In the 1930s, the main state tendency modified remaining communal housing that concentrated living and common areas in borders of a separate apartment. Officially, the state launched the construction of innovated individual apartments all over the country. Khiger analyzed schemes of the evolution of 1,2,3,4-room habitation cells varying in type and availability of separate kitchen, bathroom and toilet. Supplementing tables for the magnificent Kiger’s system of apartment planning were published on 5 separate folding leaves, holding in the pocket. They feature selected plans of 1,2,3,4-room habitations, as well as corner room disposition, that were placed in tables depending on their profitability and frequency.

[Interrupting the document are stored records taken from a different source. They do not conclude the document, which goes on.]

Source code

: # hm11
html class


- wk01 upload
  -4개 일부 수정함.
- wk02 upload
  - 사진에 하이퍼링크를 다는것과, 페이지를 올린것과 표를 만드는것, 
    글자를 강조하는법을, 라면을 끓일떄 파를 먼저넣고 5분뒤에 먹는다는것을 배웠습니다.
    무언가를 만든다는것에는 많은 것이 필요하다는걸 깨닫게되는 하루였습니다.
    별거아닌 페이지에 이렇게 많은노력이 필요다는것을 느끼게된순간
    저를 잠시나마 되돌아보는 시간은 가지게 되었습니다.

In addition to the whole above, Kiger created charts of person’s movement in a habitation cell. He calculated the dynamic minimum formula, including necessary movements between different furniture and facilities per one day. Socialist rationalization of housing construction should have taken into account this formula. In this point, the book echoes with works dedicated to the labor study and worker’s movements in particular.
Turning to post-constructivism and socialist classicism of the 1930s, Kiger wrote about the external decoration of buildings in the last chapter and published a row of 1931-1933 buildings images. In total, the book included 92 illustrations that are listed at the end. The edition was supposed to be the first in a series of similar works devoted to the construction of clubs, schools, theaters, palaces of culture, etc.

Worldcat shows copies located in Columbia, Harvard, Illinois, Michigan, Arizona, Cornell, George Mason Universities, Getty Institute, Art institute of Chicago, National Gallery of Art.